**SUPPLIED RECORDS**
* * * * *

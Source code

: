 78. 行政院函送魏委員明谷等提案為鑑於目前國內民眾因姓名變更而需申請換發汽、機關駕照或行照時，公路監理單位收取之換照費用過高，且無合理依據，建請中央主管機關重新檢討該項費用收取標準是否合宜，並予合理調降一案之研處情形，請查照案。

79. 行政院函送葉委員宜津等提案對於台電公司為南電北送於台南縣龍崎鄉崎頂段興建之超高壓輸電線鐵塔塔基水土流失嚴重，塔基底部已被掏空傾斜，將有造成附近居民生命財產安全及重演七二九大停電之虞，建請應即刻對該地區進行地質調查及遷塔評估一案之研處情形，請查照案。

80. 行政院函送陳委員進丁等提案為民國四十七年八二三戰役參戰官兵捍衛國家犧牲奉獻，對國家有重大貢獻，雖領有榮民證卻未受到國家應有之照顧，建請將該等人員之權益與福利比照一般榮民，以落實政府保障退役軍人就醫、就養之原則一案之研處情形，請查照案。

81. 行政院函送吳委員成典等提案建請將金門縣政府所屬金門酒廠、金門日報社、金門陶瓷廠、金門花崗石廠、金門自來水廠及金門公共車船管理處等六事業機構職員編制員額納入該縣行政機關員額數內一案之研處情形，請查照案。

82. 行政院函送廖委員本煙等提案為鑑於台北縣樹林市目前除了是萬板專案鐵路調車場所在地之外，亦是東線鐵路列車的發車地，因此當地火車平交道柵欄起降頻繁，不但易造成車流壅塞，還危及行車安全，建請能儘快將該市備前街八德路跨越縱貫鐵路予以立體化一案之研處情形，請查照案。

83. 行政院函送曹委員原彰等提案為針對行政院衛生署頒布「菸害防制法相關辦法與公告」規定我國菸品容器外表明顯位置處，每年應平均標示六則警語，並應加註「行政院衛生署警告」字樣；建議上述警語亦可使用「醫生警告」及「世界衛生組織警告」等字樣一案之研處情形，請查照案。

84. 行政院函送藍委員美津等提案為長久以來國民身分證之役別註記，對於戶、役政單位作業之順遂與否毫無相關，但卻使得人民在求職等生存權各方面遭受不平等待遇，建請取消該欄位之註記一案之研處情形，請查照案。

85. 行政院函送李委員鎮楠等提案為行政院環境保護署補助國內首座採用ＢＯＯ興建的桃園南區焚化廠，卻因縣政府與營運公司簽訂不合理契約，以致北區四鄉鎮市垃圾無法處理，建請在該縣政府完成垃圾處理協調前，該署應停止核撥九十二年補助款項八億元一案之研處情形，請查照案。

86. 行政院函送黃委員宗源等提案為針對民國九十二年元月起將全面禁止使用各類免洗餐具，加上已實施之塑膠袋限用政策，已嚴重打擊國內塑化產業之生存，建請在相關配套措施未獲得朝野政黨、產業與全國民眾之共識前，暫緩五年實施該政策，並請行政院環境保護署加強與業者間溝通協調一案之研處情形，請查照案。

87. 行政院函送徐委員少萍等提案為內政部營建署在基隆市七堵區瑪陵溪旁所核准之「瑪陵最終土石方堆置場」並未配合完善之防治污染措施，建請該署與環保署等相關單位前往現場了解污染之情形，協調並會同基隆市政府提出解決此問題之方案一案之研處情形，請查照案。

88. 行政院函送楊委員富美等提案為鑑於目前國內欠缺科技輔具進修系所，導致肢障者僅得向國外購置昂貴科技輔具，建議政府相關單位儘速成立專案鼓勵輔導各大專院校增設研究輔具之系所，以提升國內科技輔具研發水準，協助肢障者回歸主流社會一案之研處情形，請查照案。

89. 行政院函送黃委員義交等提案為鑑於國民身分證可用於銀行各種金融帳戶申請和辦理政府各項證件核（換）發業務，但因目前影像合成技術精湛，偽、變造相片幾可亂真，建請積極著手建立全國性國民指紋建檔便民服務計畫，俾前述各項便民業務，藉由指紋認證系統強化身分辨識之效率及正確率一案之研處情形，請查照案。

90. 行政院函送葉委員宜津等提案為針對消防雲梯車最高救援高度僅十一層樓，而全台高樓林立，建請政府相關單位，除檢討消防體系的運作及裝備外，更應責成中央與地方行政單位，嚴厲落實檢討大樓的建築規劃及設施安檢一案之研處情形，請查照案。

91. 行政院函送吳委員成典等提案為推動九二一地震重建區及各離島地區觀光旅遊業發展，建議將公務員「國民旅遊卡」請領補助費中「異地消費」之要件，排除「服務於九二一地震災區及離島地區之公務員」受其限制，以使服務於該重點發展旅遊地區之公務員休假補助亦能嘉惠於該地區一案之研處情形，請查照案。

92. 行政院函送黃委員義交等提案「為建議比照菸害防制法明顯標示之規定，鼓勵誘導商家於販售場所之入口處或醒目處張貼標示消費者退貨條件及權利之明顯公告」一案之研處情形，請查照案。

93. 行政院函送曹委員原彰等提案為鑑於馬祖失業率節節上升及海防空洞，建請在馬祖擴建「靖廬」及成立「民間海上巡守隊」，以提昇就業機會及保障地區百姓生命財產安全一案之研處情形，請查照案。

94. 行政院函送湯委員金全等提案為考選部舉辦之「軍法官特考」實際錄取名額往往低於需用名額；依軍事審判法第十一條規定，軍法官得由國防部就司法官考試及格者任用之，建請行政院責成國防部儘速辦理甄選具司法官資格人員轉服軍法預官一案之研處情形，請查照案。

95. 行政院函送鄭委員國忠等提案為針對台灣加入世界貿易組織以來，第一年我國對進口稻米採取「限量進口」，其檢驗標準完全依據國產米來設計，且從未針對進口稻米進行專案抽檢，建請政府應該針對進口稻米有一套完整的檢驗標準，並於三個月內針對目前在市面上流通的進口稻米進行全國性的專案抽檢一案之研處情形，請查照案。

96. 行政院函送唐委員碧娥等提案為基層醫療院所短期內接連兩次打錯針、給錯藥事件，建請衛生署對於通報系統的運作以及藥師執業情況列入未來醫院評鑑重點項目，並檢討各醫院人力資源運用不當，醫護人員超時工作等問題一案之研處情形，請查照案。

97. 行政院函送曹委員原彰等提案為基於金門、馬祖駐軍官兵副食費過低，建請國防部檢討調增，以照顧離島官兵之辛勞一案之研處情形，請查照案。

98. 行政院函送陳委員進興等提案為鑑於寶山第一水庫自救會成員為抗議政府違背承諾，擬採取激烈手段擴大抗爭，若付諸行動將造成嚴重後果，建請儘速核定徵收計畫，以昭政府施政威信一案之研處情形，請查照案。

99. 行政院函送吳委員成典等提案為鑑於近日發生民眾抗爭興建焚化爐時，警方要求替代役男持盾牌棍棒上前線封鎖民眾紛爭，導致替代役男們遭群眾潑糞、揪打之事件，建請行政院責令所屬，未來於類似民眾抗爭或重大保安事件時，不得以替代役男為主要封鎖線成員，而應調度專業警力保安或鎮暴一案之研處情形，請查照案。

* * * * *

**TO DO**
From the records above, retype only the lines starting at the line that contains "89. 行政院函送黃委員義交" and ending at the line that contains "96. 行政院函送唐委員碧娥", both included.

**EXPECTED OUTPUT**
89. 行政院函送黃委員義交等提案為鑑於國民身分證可用於銀行各種金融帳戶申請和辦理政府各項證件核（換）發業務，但因目前影像合成技術精湛，偽、變造相片幾可亂真，建請積極著手建立全國性國民指紋建檔便民服務計畫，俾前述各項便民業務，藉由指紋認證系統強化身分辨識之效率及正確率一案之研處情形，請查照案。

90. 行政院函送葉委員宜津等提案為針對消防雲梯車最高救援高度僅十一層樓，而全台高樓林立，建請政府相關單位，除檢討消防體系的運作及裝備外，更應責成中央與地方行政單位，嚴厲落實檢討大樓的建築規劃及設施安檢一案之研處情形，請查照案。

91. 行政院函送吳委員成典等提案為推動九二一地震重建區及各離島地區觀光旅遊業發展，建議將公務員「國民旅遊卡」請領補助費中「異地消費」之要件，排除「服務於九二一地震災區及離島地區之公務員」受其限制，以使服務於該重點發展旅遊地區之公務員休假補助亦能嘉惠於該地區一案之研處情形，請查照案。

92. 行政院函送黃委員義交等提案「為建議比照菸害防制法明顯標示之規定，鼓勵誘導商家於販售場所之入口處或醒目處張貼標示消費者退貨條件及權利之明顯公告」一案之研處情形，請查照案。

93. 行政院函送曹委員原彰等提案為鑑於馬祖失業率節節上升及海防空洞，建請在馬祖擴建「靖廬」及成立「民間海上巡守隊」，以提昇就業機會及保障地區百姓生命財產安全一案之研處情形，請查照案。

94. 行政院函送湯委員金全等提案為考選部舉辦之「軍法官特考」實際錄取名額往往低於需用名額；依軍事審判法第十一條規定，軍法官得由國防部就司法官考試及格者任用之，建請行政院責成國防部儘速辦理甄選具司法官資格人員轉服軍法預官一案之研處情形，請查照案。

95. 行政院函送鄭委員國忠等提案為針對台灣加入世界貿易組織以來，第一年我國對進口稻米採取「限量進口」，其檢驗標準完全依據國產米來設計，且從未針對進口稻米進行專案抽檢，建請政府應該針對進口稻米有一套完整的檢驗標準，並於三個月內針對目前在市面上流通的進口稻米進行全國性的專案抽檢一案之研處情形，請查照案。

96. 行政院函送唐委員碧娥等提案為基層醫療院所短期內接連兩次打錯針、給錯藥事件，建請衛生署對於通報系統的運作以及藥師執業情況列入未來醫院評鑑重點項目，並檢討各醫院人力資源運用不當，醫護人員超時工作等問題一案之研處情形，請查照案。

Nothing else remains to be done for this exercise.